- _What you have to do_:
Without including any pictures, copy each entry below exactly.

- _Exercise data_:
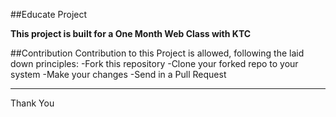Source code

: ##Educate Project

**This project is built for a One Month Web Class with KTC**

##Contribution
Contribution to this Project is allowed, following the laid down principles: 
-Fork this repository
-Clone your forked repo to your system 
-Make your changes 
-Send in a Pull Request
 
---
Thank You

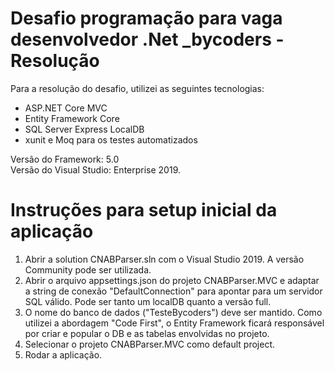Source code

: # Desafio programação para vaga desenvolvedor .Net _bycoders - Resolução

Para a resolução do desafio, utilizei as seguintes tecnologias:
- ASP.NET Core MVC
- Entity Framework Core
- SQL Server Express LocalDB
- xunit e Moq para os testes automatizados

Versão do Framework: 5.0  
Versão do Visual Studio: Enterprise 2019.

# Instruções para setup inicial da aplicação

1. Abrir a solution CNABParser.sln com o Visual Studio 2019. A versão Community pode ser utilizada.
2. Abrir o arquivo appsettings.json do projeto CNABParser.MVC e adaptar a string de conexão "DefaultConnection" para apontar para um servidor SQL válido. Pode ser tanto um localDB quanto a versão full.
3. O nome do banco de dados ("TesteBycoders") deve ser mantido. Como utilizei a abordagem "Code First", o Entity Framework ficará responsável por criar e popular o DB e as tabelas envolvidas no projeto.
4. Selecionar o projeto CNABParser.MVC como default project.
5. Rodar a aplicação.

- _Response to the exercise_:
Source code

: ##Educate Project

**This project is built for a One Month Web Class with KTC**

##Contribution
Contribution to this Project is allowed, following the laid down principles: 
-Fork this repository
-Clone your forked repo to your system 
-Make your changes 
-Send in a Pull Request
 
---
Thank You

Source code

: # Desafio programação para vaga desenvolvedor .Net _bycoders - Resolução

Para a resolução do desafio, utilizei as seguintes tecnologias:
- ASP.NET Core MVC
- Entity Framework Core
- SQL Server Express LocalDB
- xunit e Moq para os testes automatizados

Versão do Framework: 5.0  
Versão do Visual Studio: Enterprise 2019.

# Instruções para setup inicial da aplicação

1. Abrir a solution CNABParser.sln com o Visual Studio 2019. A versão Community pode ser utilizada.
2. Abrir o arquivo appsettings.json do projeto CNABParser.MVC e adaptar a string de conexão "DefaultConnection" para apontar para um servidor SQL válido. Pode ser tanto um localDB quanto a versão full.
3. O nome do banco de dados ("TesteBycoders") deve ser mantido. Como utilizei a abordagem "Code First", o Entity Framework ficará responsável por criar e popular o DB e as tabelas envolvidas no projeto.
4. Selecionar o projeto CNABParser.MVC como default project.
5. Rodar a aplicação.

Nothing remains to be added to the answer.